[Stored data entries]
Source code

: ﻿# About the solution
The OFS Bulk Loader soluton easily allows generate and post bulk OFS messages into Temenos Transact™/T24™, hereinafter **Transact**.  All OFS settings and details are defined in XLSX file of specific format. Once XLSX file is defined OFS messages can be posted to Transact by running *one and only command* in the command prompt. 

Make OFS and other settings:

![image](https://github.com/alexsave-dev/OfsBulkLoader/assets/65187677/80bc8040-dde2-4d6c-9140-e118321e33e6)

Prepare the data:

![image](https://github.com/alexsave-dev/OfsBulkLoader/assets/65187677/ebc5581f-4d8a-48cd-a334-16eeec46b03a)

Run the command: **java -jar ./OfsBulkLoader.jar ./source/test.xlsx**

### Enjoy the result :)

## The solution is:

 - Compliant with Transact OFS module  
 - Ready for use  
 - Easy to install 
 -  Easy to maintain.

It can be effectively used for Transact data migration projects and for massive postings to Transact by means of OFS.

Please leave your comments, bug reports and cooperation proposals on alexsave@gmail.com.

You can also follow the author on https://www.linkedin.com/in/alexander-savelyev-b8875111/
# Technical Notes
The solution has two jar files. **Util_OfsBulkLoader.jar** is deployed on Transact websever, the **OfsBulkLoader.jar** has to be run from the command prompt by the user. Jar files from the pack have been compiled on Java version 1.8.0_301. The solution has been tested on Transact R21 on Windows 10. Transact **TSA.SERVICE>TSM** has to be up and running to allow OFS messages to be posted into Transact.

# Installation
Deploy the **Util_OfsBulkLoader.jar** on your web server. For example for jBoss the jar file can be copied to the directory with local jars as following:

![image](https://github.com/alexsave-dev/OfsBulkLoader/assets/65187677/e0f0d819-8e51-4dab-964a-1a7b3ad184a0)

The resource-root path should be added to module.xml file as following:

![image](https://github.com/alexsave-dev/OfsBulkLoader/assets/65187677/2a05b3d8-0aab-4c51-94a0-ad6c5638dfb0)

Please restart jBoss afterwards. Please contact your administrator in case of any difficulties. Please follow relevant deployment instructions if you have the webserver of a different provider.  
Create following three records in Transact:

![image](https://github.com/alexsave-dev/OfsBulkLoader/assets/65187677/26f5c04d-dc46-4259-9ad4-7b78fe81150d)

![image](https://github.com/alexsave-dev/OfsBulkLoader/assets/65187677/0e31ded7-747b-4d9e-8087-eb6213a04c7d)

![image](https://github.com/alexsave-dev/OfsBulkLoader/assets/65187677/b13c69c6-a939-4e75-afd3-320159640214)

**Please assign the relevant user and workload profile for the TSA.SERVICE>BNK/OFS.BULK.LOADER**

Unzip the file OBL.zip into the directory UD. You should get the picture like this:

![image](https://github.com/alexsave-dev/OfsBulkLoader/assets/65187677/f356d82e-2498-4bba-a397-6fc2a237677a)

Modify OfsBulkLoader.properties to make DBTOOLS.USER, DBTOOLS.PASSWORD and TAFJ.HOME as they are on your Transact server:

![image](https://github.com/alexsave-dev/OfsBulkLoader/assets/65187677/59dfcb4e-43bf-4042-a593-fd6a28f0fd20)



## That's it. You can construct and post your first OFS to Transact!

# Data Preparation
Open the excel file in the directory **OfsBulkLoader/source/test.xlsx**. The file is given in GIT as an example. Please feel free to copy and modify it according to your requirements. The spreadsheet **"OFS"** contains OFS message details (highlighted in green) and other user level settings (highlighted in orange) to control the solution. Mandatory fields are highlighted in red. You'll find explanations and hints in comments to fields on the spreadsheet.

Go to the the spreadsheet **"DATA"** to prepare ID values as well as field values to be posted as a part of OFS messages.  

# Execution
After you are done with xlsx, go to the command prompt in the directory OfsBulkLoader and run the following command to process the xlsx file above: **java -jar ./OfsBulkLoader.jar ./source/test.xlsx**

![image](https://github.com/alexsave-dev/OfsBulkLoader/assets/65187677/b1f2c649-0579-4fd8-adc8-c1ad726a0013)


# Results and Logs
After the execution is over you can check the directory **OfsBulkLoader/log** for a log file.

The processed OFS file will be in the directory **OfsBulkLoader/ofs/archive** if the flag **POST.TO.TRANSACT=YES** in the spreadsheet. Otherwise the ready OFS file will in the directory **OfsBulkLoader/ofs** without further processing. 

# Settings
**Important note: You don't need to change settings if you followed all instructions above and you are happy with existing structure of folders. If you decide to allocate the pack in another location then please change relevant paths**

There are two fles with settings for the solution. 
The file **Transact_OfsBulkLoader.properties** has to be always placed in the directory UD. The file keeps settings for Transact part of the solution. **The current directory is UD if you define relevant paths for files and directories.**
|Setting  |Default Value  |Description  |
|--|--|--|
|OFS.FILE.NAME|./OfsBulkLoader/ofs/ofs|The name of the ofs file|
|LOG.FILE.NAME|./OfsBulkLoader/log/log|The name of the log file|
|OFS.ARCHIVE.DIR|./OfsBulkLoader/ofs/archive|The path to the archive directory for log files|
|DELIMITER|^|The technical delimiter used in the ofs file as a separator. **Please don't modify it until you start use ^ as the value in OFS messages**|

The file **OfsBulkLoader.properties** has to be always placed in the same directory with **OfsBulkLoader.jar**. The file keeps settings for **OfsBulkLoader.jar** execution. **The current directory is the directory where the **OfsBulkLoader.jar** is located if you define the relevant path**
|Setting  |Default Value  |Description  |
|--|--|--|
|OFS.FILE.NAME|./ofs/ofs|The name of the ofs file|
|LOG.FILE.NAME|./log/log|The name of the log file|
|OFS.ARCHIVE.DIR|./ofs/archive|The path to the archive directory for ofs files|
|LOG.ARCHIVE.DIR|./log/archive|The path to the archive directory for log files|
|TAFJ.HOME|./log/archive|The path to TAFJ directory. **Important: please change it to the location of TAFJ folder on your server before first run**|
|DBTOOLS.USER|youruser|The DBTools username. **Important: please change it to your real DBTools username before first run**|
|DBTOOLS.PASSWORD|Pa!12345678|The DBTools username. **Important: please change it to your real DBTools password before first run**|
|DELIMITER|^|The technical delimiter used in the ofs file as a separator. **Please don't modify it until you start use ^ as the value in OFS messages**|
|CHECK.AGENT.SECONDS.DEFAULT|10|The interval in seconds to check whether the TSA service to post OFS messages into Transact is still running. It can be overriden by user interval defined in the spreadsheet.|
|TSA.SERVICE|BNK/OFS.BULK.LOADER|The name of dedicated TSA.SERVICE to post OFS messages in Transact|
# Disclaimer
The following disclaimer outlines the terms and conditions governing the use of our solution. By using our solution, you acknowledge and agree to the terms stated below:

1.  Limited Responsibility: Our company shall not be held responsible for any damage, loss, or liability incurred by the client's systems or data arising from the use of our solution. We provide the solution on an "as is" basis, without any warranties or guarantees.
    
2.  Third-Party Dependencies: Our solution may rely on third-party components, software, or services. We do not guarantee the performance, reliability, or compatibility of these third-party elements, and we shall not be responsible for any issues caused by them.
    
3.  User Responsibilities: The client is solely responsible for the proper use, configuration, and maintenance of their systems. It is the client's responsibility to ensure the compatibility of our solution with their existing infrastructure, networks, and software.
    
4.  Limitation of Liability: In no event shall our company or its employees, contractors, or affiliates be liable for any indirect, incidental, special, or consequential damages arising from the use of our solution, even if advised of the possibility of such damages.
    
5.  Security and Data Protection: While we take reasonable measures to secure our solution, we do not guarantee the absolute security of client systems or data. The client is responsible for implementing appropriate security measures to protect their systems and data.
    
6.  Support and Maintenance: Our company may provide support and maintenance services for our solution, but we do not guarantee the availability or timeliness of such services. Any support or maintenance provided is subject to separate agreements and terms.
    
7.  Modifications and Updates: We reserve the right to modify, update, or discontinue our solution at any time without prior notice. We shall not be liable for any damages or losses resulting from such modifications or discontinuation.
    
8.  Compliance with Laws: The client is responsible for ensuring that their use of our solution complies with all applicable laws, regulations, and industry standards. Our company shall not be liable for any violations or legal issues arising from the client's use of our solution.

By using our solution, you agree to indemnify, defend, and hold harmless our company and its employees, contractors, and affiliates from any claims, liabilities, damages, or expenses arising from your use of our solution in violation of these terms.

- _WORK ORDER_: When the line with "caused by them." is reached in the data above, begin copying, and stop after the line with "systems and data."; copy each line exactly, both ends included.

- _WRITTEN RESPONSE_:
2.  Third-Party Dependencies: Our solution may rely on third-party components, software, or services. We do not guarantee the performance, reliability, or compatibility of these third-party elements, and we shall not be responsible for any issues caused by them.
    
3.  User Responsibilities: The client is solely responsible for the proper use, configuration, and maintenance of their systems. It is the client's responsibility to ensure the compatibility of our solution with their existing infrastructure, networks, and software.
    
4.  Limitation of Liability: In no event shall our company or its employees, contractors, or affiliates be liable for any indirect, incidental, special, or consequential damages arising from the use of our solution, even if advised of the possibility of such damages.
    
5.  Security and Data Protection: While we take reasonable measures to secure our solution, we do not guarantee the absolute security of client systems or data. The client is responsible for implementing appropriate security measures to protect their systems and data.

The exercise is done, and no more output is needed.